We are reminded once more that when the time comes for the ownership papers to be signed and for the transfer of power to be completed, whoever wins the Mets — and yes, it’s hard not to add an ironic chuckle when you put it that way — needs to do a few other things besides write a big check and order office chairs.

A complete fumigation, for starters.

An exorcism wouldn’t be a terrible idea.

A few pagan rites of sacrifice … well, maybe that’s going a little far. Maybe.

But for now, in the aftermath of one of the truly insane days in a Mets history book that often feels like it was authored inside the reading room of a sanitarium, let’s just put it in the simplest way possible: This could only happen to the Mets. This only does happen to the Mets.

Other teams have had players opt out on their season, most notably the Dodgers and David Price, most recently the Brewers and Lorenzo Cain. These are all stoic, solemn affairs: The player makes a choice, the team wishes them well, and everyone moves along. It’s just another part of the soundtrack of 2020.

The Mets?

Shortly after Sunday’s 4-0 loss to the Braves began, they released a statement: “As of game time, Yoenis Céspedes has not reported to the ballpark today. He did not reach out to management with any explanation for his absence. Our attempts to contact him have been unsuccessful.”

Mets
Brodie Van Wagenen, Yoenis CespedesCorey Sipkin, N.Y. Post: Charles Wenzelberg

This was a chilling pronouncement. Darryl Kile once didn’t show up for work, and he was found dead in his hotel room of a heart attack. Matt Harvey didn’t show up for work once, and it turned out he had simply added to the pile of problems — physical, emotional, all of it — that expedited his exile from New York.

Later, the Mets felt compelled to make a public addendum regarding Cespedes: They were not worried about his safety.

Now, understand something: In a time of COVID-19, only one New York reporter, The Post’s Mike Puma, was at the game in Atlanta. He is not permitted in the clubhouse. He would never have known that Cespedes had ghosted the Mets until afterward, which is when they announced Cespedes was opting out for the rest of the season “for COVID-related reasons.”

So why make such an odd, disjointed statement?

“There was no agenda,” Mets GM Brodie Van Wagenen insisted. “We wanted to be transparent in real time.”

Except here is something we also know now: According to sources, there had quickly evolved a situation in which Cespedes — off to a 5-for-31 start with 15 strikeouts — expressed concerns about being kept out of the lineup, because he needed to hit certain levels to achieve contract bonuses. Cespedes has already lost most of his money this year thanks to his farm accident last summer, as well as the 2020 pro-rated salary structure.

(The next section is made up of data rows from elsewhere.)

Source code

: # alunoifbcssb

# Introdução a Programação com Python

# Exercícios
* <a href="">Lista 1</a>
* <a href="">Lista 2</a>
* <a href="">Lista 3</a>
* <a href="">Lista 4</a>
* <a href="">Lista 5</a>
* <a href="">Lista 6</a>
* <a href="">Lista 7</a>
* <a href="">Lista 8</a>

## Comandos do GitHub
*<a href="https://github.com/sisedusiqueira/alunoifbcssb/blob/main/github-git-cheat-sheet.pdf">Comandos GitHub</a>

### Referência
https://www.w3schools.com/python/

He didn’t play one of the games in Boston. And he wasn’t in the lineup that Luis Rojas delivered his players via Zoom on Sunday morning. The Mets knew of Cespedes’ displeasure, so in that context it absolutely makes you wonder what the intent of that initial press statement was. To shame him into a tearful confession about how profoundly selfish he is?

It really is astonishing. There is no way to defend Cespedes on this, at all, if we are to believe multiple sources, and on two levels: Not just using the COVID opt-out as cover — think about that one for a minute — but also, given how much of a fiasco his four-year contract (negotiated by his former agent, Brodie Van Wagenen) has been, that he would make this kind of stand over money.

And yet …

The Mets clearly exacerbated this. They can claim different. But the truth is there was a genuine public concern percolating about Cespedes’ well-being. As Van Wagenen himself said, “Baseball has suffered some tragedies” and you can take that all the way back to Eddie Waitkus getting shot in his hotel in 1949, a story much more familiar when his name was later changed in the book and the movie to Roy Hobbs.

Clearly they had an idea of why the player was AWOL Sunday morning. There was no good reason to speculate about what had happened to him until they knew what happened to him. It was a perplexing choice and a bizarre turn in what is already a 10-game baseball season plucked out of the imagination of Stephen King.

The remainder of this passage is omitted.